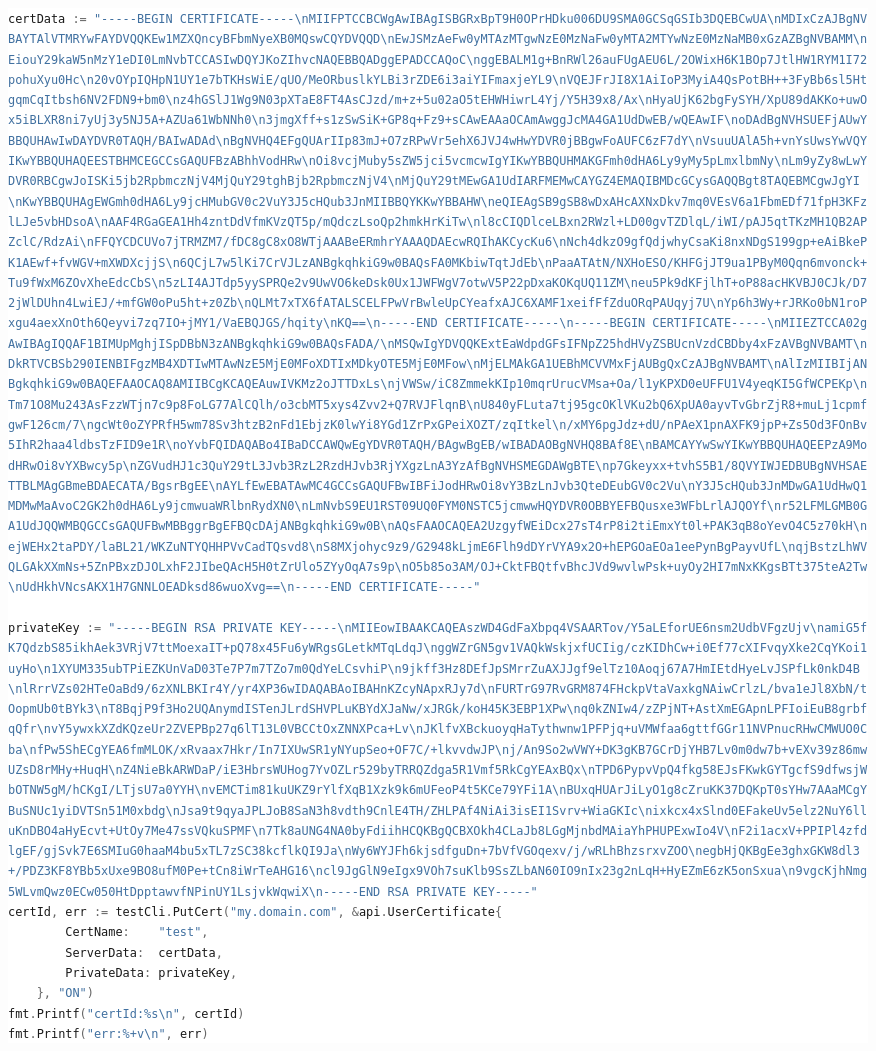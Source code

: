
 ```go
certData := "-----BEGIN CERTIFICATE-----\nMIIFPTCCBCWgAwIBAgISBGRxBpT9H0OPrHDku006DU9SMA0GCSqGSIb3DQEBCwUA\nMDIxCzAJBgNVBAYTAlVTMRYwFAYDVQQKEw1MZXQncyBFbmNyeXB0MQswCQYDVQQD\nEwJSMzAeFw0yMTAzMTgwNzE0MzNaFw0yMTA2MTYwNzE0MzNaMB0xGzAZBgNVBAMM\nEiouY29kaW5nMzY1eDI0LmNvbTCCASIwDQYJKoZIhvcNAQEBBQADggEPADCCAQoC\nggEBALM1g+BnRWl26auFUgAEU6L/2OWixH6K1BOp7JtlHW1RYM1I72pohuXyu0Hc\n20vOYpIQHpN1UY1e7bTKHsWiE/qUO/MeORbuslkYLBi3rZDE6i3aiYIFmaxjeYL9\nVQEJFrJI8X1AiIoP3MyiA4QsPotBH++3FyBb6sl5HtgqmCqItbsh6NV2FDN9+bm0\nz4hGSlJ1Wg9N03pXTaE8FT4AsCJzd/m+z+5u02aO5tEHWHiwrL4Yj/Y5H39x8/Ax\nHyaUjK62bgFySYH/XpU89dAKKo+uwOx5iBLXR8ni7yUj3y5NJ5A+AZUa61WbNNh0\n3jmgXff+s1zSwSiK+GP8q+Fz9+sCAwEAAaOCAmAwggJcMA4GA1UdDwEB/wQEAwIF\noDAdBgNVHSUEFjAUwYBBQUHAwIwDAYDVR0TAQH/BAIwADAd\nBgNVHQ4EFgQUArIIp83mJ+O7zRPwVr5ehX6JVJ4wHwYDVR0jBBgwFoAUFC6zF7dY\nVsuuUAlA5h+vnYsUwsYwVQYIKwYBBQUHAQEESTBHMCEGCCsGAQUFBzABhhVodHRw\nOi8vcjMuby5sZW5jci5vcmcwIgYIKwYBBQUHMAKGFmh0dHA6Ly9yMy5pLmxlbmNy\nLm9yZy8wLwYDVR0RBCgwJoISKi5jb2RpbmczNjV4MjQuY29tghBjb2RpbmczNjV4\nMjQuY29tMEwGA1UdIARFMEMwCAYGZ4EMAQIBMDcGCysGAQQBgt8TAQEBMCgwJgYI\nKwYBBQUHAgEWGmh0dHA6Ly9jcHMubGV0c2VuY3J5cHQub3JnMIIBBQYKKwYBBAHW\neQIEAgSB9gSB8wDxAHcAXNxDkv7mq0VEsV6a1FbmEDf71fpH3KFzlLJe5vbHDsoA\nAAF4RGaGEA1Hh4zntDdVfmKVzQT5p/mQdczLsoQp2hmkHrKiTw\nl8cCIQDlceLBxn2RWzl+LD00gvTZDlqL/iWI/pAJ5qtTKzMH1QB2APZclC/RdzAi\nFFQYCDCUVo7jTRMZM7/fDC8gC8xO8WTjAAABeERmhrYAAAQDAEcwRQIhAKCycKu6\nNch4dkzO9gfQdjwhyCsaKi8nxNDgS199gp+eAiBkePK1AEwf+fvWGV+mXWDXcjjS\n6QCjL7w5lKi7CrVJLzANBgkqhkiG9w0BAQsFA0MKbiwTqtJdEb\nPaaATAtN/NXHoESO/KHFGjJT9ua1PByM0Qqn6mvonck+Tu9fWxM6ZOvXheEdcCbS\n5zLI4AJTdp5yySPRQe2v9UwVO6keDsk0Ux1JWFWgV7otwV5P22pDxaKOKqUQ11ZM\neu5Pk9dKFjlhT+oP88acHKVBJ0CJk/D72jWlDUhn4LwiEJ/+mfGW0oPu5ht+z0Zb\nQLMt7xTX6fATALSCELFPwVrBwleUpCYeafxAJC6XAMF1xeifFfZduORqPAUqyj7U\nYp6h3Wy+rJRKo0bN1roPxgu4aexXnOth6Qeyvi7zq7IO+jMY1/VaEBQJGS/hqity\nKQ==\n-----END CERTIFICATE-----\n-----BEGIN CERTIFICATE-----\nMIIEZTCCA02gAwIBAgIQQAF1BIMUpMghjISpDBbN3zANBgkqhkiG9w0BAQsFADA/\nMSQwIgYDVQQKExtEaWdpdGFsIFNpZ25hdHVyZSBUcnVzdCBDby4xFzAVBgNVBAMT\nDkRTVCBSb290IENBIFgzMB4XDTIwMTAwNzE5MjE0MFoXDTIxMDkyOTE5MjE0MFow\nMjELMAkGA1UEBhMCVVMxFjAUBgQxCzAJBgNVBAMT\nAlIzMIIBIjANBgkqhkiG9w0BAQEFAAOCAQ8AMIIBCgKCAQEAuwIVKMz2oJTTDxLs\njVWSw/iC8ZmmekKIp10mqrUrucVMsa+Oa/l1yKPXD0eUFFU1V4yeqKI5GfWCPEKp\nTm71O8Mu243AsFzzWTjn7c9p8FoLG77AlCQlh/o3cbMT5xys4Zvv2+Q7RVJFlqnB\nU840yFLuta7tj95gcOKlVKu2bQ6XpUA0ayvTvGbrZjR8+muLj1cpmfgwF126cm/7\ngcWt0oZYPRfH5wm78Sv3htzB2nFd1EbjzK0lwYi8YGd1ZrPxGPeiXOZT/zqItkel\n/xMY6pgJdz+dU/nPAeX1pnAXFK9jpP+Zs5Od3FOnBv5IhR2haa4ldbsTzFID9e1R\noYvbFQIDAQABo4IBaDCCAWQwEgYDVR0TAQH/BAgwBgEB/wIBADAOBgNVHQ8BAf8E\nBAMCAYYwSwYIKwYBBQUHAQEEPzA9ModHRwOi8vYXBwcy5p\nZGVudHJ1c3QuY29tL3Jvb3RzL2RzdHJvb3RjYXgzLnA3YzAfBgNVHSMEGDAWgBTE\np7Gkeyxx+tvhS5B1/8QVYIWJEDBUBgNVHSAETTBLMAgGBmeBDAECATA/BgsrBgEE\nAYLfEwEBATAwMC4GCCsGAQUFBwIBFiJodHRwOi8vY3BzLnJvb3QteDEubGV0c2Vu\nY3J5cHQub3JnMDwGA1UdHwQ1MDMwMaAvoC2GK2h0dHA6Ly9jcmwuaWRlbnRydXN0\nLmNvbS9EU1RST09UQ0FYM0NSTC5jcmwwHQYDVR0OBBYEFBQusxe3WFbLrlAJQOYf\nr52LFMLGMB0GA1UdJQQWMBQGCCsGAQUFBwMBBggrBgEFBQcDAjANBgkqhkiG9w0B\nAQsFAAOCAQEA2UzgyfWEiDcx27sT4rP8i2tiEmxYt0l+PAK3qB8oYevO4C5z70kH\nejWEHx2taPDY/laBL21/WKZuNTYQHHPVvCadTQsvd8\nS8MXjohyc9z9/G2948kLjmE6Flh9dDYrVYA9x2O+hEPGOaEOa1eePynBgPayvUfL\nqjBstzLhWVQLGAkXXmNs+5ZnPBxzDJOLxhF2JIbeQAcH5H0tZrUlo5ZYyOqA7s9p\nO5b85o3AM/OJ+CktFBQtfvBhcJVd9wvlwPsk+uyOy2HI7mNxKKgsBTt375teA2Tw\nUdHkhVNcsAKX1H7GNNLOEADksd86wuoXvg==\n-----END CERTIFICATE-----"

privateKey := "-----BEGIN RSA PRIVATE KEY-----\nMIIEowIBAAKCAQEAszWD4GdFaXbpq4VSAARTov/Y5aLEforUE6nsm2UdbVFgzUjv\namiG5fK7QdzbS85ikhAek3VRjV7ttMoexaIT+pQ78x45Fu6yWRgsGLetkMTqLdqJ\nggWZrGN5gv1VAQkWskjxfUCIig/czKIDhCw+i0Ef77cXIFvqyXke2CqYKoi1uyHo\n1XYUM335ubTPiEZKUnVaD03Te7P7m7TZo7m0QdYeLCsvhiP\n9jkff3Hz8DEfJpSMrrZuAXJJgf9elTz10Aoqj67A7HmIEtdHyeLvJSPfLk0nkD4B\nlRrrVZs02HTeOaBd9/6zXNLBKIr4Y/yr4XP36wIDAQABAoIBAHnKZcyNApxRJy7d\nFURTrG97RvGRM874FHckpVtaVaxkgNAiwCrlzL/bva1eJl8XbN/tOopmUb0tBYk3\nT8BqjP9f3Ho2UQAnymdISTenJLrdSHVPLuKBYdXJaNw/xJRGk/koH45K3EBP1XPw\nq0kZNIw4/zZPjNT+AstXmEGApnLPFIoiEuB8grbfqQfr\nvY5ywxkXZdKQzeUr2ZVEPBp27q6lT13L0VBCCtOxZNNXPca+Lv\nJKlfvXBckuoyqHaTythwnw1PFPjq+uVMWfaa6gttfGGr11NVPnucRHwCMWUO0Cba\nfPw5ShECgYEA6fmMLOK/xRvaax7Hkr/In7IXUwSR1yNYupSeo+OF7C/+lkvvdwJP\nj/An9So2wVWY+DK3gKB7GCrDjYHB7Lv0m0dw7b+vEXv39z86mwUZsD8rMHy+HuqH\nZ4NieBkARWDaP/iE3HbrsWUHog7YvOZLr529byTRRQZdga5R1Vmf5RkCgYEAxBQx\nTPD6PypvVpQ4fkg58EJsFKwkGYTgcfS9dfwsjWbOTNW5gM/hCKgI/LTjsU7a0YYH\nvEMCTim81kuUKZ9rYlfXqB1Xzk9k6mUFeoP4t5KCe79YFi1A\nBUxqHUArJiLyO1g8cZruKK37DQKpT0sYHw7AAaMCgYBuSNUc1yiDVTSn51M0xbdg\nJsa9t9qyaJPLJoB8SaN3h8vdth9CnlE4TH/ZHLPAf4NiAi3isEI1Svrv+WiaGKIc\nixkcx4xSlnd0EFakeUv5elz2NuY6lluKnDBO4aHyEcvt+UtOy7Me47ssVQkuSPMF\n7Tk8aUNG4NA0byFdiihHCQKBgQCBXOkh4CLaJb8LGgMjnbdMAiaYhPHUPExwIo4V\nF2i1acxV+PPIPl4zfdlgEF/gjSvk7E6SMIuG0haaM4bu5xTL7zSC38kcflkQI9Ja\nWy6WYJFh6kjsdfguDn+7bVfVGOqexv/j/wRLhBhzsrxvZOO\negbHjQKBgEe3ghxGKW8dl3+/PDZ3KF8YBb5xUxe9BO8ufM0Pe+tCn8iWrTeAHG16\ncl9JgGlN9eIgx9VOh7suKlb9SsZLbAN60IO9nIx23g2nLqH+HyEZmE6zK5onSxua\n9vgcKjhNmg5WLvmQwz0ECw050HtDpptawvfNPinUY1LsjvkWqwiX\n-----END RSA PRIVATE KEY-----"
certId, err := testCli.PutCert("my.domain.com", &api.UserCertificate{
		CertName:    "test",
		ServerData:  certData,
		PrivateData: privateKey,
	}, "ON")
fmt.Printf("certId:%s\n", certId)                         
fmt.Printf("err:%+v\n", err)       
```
==
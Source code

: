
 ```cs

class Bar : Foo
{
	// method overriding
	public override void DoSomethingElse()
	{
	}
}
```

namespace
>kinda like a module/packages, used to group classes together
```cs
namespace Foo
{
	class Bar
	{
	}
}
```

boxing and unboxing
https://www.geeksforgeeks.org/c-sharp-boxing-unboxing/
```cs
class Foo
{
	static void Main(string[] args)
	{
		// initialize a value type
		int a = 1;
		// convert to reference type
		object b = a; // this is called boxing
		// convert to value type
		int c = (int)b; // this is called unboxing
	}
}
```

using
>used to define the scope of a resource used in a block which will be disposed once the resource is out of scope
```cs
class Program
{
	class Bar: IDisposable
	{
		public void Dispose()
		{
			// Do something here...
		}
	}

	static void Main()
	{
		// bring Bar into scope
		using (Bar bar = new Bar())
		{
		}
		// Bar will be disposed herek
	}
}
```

#### Task details:
Throughout the records above, find the lines in which the word "value" appears and return them.

#### Task response:
		// initialize a value type
		// convert to value type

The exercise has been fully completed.